Go through the data line by line. Copy each one holding the string "Task".

▸ **Exercise materials**
..........
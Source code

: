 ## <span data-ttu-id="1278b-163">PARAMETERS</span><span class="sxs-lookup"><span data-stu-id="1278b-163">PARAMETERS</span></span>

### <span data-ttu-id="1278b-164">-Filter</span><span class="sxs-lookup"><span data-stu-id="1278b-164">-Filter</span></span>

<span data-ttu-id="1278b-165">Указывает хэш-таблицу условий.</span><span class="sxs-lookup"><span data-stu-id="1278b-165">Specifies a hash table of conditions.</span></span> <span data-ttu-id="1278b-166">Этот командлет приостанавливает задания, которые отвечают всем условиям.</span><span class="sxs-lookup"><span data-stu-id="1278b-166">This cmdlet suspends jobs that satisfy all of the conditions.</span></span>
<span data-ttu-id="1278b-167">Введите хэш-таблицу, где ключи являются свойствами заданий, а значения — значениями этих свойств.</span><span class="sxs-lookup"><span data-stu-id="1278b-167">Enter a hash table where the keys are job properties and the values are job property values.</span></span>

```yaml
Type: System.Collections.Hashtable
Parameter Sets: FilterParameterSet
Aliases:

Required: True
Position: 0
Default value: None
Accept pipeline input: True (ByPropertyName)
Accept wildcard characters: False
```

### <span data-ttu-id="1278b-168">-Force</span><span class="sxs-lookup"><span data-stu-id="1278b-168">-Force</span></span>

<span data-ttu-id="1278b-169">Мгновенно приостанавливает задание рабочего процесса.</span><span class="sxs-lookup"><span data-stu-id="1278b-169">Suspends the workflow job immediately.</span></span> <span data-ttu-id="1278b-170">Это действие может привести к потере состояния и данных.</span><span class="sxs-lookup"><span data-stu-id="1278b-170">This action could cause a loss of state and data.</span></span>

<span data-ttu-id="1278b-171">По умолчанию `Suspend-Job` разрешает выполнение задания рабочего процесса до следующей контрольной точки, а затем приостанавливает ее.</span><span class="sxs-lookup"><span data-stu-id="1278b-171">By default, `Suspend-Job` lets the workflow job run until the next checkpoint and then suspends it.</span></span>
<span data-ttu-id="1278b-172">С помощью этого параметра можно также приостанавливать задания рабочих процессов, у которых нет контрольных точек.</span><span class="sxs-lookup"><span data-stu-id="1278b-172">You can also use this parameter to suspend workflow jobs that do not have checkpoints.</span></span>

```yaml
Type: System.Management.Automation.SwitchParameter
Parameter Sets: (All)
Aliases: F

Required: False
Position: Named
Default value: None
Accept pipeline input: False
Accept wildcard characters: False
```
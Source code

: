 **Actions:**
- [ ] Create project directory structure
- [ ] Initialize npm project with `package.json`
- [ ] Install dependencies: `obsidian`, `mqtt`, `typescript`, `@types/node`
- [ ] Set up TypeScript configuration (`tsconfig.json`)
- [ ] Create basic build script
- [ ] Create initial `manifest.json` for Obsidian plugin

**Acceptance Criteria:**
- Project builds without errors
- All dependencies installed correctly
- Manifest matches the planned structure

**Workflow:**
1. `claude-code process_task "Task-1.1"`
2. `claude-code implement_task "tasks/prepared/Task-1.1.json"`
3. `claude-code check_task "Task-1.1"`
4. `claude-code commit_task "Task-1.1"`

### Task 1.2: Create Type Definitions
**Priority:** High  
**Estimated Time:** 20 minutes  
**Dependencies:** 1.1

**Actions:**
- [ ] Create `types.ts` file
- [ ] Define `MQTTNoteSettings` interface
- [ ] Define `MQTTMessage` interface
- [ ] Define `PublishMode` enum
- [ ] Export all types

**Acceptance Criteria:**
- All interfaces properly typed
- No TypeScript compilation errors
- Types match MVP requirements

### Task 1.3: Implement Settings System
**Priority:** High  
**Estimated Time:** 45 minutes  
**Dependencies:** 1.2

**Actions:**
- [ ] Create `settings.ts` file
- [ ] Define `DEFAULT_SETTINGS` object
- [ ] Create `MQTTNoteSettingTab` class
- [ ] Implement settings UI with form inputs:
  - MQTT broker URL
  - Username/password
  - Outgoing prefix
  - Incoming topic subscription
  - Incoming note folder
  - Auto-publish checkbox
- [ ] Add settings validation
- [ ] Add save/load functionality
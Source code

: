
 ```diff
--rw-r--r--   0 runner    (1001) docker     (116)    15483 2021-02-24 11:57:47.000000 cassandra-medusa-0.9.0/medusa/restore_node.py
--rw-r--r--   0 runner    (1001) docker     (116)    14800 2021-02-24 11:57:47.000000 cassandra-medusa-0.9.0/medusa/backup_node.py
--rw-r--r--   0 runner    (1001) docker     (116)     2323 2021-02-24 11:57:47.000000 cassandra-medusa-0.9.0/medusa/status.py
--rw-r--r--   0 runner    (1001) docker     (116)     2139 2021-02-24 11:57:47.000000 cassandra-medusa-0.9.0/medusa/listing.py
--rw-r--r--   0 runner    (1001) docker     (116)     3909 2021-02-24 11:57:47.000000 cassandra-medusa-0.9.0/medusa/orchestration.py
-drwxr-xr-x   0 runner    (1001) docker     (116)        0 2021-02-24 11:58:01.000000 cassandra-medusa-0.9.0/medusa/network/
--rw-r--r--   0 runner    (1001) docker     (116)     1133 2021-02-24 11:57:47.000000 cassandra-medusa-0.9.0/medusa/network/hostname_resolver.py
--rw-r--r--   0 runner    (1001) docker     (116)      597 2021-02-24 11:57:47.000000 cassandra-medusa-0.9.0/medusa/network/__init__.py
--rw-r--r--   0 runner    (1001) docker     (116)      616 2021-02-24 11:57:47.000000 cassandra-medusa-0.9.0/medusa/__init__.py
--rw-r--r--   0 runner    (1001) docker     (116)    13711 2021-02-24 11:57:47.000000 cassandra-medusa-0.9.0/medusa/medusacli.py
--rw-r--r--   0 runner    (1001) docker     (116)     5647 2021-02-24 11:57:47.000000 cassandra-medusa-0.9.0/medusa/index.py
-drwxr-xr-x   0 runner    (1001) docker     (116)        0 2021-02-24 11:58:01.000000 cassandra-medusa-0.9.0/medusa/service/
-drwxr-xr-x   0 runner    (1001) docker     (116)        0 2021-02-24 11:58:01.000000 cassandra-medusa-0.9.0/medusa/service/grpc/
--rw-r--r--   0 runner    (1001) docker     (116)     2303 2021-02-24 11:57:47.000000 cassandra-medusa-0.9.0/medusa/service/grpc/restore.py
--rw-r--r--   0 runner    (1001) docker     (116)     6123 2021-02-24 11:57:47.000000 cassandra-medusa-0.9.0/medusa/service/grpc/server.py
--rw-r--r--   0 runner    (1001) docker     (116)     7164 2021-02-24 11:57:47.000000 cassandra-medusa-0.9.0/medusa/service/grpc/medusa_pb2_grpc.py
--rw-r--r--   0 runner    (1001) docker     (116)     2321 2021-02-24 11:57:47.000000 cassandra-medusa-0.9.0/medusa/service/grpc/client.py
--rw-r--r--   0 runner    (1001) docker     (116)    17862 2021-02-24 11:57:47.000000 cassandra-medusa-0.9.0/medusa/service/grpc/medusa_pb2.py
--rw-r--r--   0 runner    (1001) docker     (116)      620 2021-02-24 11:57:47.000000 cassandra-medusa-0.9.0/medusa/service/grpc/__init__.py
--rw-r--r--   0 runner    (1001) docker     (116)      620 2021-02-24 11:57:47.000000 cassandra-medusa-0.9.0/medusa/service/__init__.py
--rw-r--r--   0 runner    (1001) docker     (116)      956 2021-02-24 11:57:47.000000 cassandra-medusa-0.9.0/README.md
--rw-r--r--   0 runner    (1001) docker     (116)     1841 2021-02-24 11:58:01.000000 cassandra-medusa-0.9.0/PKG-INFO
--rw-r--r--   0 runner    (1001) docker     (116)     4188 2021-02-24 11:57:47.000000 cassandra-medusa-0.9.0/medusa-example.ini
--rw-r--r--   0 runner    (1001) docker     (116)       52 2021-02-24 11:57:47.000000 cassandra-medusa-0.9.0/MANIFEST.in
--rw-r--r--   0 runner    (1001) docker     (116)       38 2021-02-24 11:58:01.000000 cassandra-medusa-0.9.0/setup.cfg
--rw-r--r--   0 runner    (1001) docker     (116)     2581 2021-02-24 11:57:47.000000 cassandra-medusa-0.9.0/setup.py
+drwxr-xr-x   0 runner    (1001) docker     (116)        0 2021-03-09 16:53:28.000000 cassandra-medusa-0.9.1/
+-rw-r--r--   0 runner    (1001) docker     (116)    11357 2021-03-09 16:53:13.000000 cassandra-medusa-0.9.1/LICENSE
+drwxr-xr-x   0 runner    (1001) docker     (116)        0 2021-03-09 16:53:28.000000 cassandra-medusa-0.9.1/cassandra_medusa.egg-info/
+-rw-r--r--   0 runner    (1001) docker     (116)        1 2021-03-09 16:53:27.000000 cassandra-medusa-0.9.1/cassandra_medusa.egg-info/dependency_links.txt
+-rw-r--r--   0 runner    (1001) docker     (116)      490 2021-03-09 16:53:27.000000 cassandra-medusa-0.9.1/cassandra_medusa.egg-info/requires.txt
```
..........
▸ **Expected answer**
1. `claude-code process_task "Task-1.1"`
2. `claude-code implement_task "tasks/prepared/Task-1.1.json"`
3. `claude-code check_task "Task-1.1"`
4. `claude-code commit_task "Task-1.1"`
### Task 1.2: Create Type Definitions
### Task 1.3: Implement Settings System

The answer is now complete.